Vonnegut, nessa obra, fez com que eu repensasse absolutamente toda a minha vida literária, todas as experiências que eu tive com Tolkien e Cornwell, até as mais simples e românticas, como os Darcy’s da literatura da Jane Austen. São histórias incríveis, bonitas e cheias de aforismos, porém, ao mesmo tempo, não são tão plausíveis quanto nós gostaríamos de acreditar.

Nesse entremeio, há a divisão entre a ficção e a realidade.

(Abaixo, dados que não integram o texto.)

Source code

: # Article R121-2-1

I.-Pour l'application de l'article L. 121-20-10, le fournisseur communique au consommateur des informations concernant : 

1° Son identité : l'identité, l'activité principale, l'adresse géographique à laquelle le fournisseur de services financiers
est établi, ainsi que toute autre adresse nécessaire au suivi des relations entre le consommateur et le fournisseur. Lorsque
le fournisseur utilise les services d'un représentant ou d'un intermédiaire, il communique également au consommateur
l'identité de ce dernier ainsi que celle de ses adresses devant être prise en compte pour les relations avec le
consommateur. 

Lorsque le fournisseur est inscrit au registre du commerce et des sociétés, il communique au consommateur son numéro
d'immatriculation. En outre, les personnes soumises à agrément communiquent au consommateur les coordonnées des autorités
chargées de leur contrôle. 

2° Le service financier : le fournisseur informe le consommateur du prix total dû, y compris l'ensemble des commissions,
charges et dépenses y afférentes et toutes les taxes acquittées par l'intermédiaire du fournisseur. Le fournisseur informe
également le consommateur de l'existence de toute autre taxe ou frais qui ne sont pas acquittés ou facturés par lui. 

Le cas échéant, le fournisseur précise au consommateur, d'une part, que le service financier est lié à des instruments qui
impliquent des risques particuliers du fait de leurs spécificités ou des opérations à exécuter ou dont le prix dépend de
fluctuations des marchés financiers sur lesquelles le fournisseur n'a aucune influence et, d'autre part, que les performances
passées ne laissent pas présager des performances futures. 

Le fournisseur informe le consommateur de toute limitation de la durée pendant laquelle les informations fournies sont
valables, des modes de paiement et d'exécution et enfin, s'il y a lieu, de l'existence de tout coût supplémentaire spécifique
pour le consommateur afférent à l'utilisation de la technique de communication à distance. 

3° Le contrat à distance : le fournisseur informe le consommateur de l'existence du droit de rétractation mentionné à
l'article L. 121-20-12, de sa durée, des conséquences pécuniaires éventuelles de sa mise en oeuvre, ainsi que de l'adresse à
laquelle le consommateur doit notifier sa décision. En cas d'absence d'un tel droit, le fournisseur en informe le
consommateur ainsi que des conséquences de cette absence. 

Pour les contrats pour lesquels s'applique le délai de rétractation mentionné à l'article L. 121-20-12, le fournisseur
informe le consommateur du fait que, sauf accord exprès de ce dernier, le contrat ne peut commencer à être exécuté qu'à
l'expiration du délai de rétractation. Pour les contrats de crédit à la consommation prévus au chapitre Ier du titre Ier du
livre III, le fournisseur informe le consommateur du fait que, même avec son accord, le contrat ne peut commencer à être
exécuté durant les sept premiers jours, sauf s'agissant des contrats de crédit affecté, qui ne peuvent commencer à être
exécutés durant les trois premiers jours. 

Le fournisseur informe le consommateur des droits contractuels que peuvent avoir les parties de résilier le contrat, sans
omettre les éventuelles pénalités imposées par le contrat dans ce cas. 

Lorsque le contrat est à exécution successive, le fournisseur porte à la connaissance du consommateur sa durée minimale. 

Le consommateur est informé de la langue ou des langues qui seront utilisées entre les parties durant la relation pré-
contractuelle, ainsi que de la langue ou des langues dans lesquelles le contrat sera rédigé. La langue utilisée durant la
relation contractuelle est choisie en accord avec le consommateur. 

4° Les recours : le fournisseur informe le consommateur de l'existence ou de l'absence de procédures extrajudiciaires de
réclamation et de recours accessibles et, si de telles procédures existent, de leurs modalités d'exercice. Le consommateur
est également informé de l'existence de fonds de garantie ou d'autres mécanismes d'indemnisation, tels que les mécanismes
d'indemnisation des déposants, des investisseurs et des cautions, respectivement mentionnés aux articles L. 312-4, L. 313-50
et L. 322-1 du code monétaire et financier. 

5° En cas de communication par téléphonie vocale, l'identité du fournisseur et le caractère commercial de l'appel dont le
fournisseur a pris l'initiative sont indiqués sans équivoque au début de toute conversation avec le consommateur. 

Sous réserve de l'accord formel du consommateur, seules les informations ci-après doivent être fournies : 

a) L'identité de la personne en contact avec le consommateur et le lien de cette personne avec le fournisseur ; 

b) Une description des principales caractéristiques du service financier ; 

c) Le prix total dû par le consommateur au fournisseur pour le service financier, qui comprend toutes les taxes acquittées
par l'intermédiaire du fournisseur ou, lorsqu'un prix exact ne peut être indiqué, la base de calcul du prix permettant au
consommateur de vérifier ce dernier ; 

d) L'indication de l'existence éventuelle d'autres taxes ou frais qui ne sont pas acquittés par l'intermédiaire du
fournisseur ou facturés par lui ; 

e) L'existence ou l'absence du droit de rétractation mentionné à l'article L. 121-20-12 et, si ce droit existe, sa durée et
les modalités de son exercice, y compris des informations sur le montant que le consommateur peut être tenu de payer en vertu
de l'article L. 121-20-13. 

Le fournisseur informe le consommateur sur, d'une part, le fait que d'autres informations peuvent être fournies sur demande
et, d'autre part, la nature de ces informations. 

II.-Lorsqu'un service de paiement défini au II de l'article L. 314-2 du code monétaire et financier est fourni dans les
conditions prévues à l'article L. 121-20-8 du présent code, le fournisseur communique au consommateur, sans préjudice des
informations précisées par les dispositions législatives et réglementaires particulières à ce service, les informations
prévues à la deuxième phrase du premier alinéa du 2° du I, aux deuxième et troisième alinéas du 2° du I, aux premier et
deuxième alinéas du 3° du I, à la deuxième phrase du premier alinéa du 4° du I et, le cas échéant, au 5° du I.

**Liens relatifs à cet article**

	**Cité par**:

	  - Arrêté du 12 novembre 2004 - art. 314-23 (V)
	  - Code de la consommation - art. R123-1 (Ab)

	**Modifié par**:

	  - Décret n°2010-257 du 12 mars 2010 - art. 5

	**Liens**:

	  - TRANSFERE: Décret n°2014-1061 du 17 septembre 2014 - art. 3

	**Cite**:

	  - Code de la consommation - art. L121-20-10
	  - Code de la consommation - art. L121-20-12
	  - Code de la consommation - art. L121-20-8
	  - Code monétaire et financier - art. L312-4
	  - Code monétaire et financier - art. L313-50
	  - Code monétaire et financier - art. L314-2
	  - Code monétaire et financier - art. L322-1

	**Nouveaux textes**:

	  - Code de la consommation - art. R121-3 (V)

No decorrer de sua obra, Matadouro 5, há uma mescla constante entre a ficção científica e a verdade nua e crua da guerra, que joga crianças em meio a bombardeiros, como o que ocorreu em Dresden (considerado pior que Hiroshima e Nagasaki) ou, ainda, durante toda a história do mundo. Muitas pessoas se recordam do nome do livro como o âmbito em que Billy Pilgrim ficou preso, entretanto, há outro título a ser memorado: A Cruzada das Crianças.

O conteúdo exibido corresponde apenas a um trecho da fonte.